Moreover, they would not only go on to sustain a Cold War against the Soviet Union, make the United States the most powerful and prosperous nation in human history, and create the American middle class; but also – when challenged by their own children to live up to the promise for which they had fought – set themselves to trying to do so.
In the course of the 1960s: They enacted the Civil Rights and Voting Rights acts. They reformed the nation’s immigration laws to once again make America an “asylum for mankind.” They expanded Social Security to include Medicare for the elderly and Medicaid for the poor. They empowered public employees to organize and bargain collectively. They passed laws that made the environment, the marketplace, and the workplace safer for all of us. And they vastly expanded educational and cultural opportunities for all Americans – which included creating this University, the University of Wisconsin-Green Bay, fifty years ago.
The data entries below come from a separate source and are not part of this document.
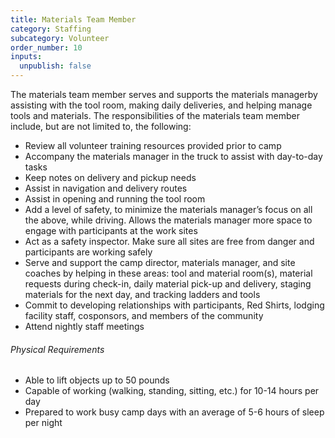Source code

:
 ```yaml
---
title: Materials Team Member
category: Staffing
subcategory: Volunteer
order_number: 10
inputs:
  unpublish: false
---
```

The materials team member serves and supports the materials managerby assisting with the tool room, making daily deliveries, and helping manage tools and materials. The responsibilities of the materials team member include, but are not limited to, the following:

<div><ul><li>Review all volunteer training resources provided prior to camp</li><li>Accompany the materials manager in the truck to assist with day-to-day tasks</li><li>Keep notes on delivery and pickup needs</li><li>Assist in navigation and delivery routes</li><li>Assist in opening and running the tool room</li><li>Add a level of safety, to minimize the materials manager&rsquo;s focus on all the above, while driving. Allows the materials manager more space to engage with participants at the work sites</li><li>Act as a safety inspector. Make sure all sites are free from danger and participants are working safely</li><li>Serve and support the camp director, materials manager, and site coaches by helping in these areas: tool and material room(s), material requests during check-in, daily material pick-up and delivery, staging materials for the next day, and tracking ladders and tools</li><li>Commit to developing relationships with participants, Red Shirts, lodging facility staff, cosponsors, and members of the community</li><li>Attend nightly staff meetings</li></ul><div><h6>Physical Requirements</h6><ul><li>Able to lift objects up to 50 pounds</li><li>Capable of working (walking, standing, sitting, etc.) for 10-14 hours per day</li><li>Prepared to work busy camp days with an average of 5-6 hours of sleep per night</li></ul></div></div>
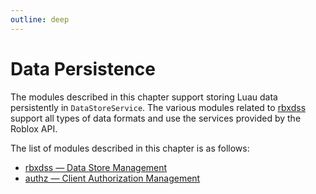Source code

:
 ```yaml
---
outline: deep
---
```


# Data Persistence

The modules described in this chapter support storing Luau data persistently in `DataStoreService`.
The various modules related to [rbxdss](rbxdss.html) support all types of data formats and use the services provided by the Roblox API.

The list of modules described in this chapter is as follows:

- [rbxdss — Data Store Management](rbxdss.html)
- [authz — Client Authorization Management](authz.html)
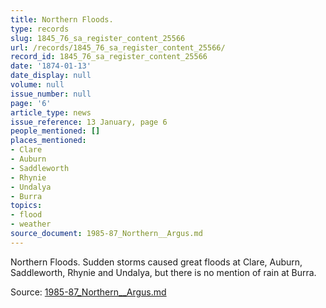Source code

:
 ```yaml
---
title: Northern Floods.
type: records
slug: 1845_76_sa_register_content_25566
url: /records/1845_76_sa_register_content_25566/
record_id: 1845_76_sa_register_content_25566
date: '1874-01-13'
date_display: null
volume: null
issue_number: null
page: '6'
article_type: news
issue_reference: 13 January, page 6
people_mentioned: []
places_mentioned:
- Clare
- Auburn
- Saddleworth
- Rhynie
- Undalya
- Burra
topics:
- flood
- weather
source_document: 1985-87_Northern__Argus.md
---
```


Northern Floods.  Sudden storms caused great floods at Clare, Auburn, Saddleworth, Rhynie and Undalya, but there is no mention of rain at Burra.

Source: [1985-87_Northern__Argus.md](/downloads/markdown/1985-87_Northern__Argus.md)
Take a moment: Consider how we have tragically failed to sustain their hard-fought-for legacy of prosperity and political, social, and industrial democracy…
Surely, whether you are a liberal or a conservative, you can see that the time has come – the time has come to act as the greatest Americans of the past have acted in the face of mortal crises.
It is time to get up, harness the powers of government, and dramatically – indeed, radically – enhance American democratic life.
As our greatest democratic poet Walt Whitman put it: “There must be continual additions to our great experiment of how much liberty society will bear.”
Or as the Progressive journalist Henry Demarest Lloyd wrote in 1900: “The price of liberty is something more than eternal vigilance. There must also be eternal advance. We can save the rights we have inherited from our fathers only by winning new ones to bequeath our children.”
I will repeat that: The price of liberty is something more than eternal vigilance. There must also be eternal advance. We can save the rights we have inherited from our fathers only by winning new ones to bequeath our children.
So, not just for your sake, but for the sake of all of us, I urge you to embrace the past – the past that you may not readily recall, but which I know you carry in your deepest memory and imagination.
EMBRACE AMERICA’S PAST.
REMEMBER WHO YOU ARE.
MAKE AMERICA FREER, MORE EQUAL, AND MORE DEMOCRATIC.